Le procès d’Anders Breivik, jugé pour les tueries à Oslo et sur l’île d’Utoya commence ce lundi et durera pendant 10 semaines. Celui qui se dit « écrivain » a d’emblée adressé son salut d’extrême droite au public.

« Franchement, on en a assez de cette histoire », glisse Pia, une serveuse de café d’Oslo. « Tout a déjà été dit et raconté sur ces événements horribles, je ne vois pas ce qu’il y a à ajouter, si ce n’est d’en finir une bonne fois pour toutes ». Comme cette femme brune d’une trentaine d’années, nombreux sont les Norvégiens qui préfèreraient ne pas avoir à être, de nouveau, confrontés à la terrible journée du 22 juillet dernier. Il sera toutefois difficile d’y échapper en raison du procès d’Anders Behring Breivik qui débute aujourd’hui dans la capitale du royaume.

Dix semaines durant, le déroulement de cette journée sera décortiqué à la loupe et répercuté par les quelque 800 journalistes accrédités au tribunal d’Oslo. Des survivants de la bombe placée dans le quartier des ministères (huit morts et 98 blessés) et de la tuerie perpétrée sur l’île d’Utoya (69 morts et 60 blessés) viendront témoigner à la barre. Et surtout, le seul et unique prévenu, Breivik, un extrémiste de droite revendiquant les faits au nom d’une croisade contre l’islam et le multiculturalisme, aura amplement l’occasion de justifier ses actes. Le tribunal donnera la parole à cet homme de 33 ans à partir de mardi, et ce pendant quatre à cinq jours.

« Ce sera dur de l’entendre et de le voir pendant aussi longtemps », reconnaît Nikolaj Skjerping, un des jeunes adhérents du Parti travailliste qui ont survécu aux scènes d’horreur survenues sur Utoya, où ils étaient rassemblés en juillet dernier pour un camp d’été, à environ 40 km d’Oslo. « Mais c’est important pour nous que l’agresseur soit jugé. C’est une bonne chose que le procès puisse commencer et qu’on en termine une bonne fois pour toutes », ajoute ce blond fluet.

D’autres ont un point de vue plus radical. « J’aurais préféré qu’il n’ait pas été pris vivant.
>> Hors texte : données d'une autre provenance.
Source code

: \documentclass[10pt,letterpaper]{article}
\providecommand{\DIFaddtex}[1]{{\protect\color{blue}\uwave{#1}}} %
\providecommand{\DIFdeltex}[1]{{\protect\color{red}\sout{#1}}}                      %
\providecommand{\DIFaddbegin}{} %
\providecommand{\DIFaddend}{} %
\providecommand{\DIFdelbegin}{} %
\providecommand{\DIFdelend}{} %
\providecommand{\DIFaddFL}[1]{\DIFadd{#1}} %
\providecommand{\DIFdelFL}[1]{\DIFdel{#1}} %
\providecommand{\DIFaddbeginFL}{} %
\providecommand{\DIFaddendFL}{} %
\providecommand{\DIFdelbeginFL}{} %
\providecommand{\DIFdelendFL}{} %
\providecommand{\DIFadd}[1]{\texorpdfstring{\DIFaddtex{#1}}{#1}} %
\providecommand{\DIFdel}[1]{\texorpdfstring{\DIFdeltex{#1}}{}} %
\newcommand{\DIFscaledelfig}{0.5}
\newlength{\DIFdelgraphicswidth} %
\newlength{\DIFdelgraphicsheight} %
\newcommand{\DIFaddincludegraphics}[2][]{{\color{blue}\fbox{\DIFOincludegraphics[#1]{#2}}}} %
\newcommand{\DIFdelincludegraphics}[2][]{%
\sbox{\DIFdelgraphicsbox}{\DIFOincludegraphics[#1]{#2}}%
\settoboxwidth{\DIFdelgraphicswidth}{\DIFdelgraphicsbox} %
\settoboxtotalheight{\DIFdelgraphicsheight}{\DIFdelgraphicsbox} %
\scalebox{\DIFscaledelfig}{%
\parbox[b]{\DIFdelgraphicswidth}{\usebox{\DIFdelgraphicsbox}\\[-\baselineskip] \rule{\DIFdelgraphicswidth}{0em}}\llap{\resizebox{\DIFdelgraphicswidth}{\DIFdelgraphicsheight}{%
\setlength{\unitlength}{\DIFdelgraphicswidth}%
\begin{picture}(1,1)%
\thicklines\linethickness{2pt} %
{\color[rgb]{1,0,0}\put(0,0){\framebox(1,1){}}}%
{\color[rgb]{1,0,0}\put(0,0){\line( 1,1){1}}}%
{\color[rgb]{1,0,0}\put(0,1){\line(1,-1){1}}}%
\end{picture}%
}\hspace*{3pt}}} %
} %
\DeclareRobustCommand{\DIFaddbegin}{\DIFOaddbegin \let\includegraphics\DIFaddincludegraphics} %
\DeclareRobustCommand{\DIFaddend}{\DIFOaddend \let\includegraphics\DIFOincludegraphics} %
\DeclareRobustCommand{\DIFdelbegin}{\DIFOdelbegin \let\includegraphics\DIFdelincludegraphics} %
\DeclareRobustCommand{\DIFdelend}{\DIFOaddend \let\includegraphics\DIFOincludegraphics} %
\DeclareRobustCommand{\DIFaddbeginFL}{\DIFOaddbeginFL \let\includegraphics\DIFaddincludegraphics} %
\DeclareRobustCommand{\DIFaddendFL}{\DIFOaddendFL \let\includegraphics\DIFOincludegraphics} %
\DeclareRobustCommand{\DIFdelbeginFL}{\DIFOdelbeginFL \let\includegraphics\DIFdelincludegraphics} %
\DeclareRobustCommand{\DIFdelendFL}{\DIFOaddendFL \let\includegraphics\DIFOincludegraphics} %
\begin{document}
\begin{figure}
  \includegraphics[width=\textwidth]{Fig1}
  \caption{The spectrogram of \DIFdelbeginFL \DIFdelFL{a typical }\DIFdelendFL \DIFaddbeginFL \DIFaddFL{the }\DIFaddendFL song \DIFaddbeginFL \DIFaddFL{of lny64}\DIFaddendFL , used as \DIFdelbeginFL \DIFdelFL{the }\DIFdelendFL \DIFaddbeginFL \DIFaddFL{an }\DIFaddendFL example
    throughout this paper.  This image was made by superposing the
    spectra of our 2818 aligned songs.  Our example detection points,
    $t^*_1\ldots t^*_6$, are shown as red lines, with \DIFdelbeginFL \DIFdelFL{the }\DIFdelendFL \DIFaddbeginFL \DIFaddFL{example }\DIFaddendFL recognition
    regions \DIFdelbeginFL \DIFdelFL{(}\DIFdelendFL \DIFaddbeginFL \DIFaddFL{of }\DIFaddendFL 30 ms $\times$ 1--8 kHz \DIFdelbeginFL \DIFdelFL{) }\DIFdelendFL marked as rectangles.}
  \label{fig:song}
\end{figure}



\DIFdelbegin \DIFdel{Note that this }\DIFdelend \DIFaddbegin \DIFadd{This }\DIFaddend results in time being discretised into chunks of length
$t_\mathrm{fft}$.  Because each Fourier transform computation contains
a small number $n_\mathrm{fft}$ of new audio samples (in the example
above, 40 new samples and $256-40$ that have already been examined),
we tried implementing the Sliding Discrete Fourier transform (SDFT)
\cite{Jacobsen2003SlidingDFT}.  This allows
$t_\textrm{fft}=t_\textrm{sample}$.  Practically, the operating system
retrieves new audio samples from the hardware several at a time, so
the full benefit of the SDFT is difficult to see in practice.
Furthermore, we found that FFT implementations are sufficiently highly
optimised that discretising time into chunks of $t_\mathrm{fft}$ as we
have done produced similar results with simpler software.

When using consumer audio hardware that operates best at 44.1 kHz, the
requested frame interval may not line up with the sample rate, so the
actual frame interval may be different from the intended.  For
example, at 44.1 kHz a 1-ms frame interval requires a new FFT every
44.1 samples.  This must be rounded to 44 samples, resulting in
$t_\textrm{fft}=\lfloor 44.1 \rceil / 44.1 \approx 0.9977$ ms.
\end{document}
Peut-être qu’on aurait pu éviter tout ce cauchemar » qui poursuit les proches depuis et qui sera ravivé durant le procès, déclare au journal VG Lisbeth Royneland, mère d’une des victimes, Synne, 18 ans.

Que Breivik ait indiqué, la semaine dernière via son avocat, regretter de ne pas avoir tué plus de personnes ce jour-là laisse présager des moments très difficiles durant le procès. Beaucoup de survivants et de proches « redoutent d’avoir à revivre tout cela mais ils sont prêts et bien préparés », assure Jakob Inge Kristoffersen, du Centre de psychologie de crise.

Des psychologues seront d’ailleurs à la disposition des proches et des rescapés pendant les dix semaines que doit durer le procès.
La période s’annonce pénible mais il en faut passer par là, estime le premier ministre norvégien, le travailliste Jens Stoltenberg. « C’est la démocratie qui a été visée le 22 juillet (…) Il est donc encore plus important de démontrer que la démocratie et l’état de droit fonctionnent. Nous le ferons en organisant un procès durant lequel les actes les plus terribles seront traités dans le respect de nos lois et de nos règles. » Stoltenberg n’a toutefois pu s’empêcher de donner son avis sur le verdict vendredi : « Si le tribunal juge qu’il est responsable de ces actes -c’est à lui de le décider- je crois que nombreux sont ceux qui seront soulagés ». Une prise de position critiquée depuis par un avocat et un journal norvégien.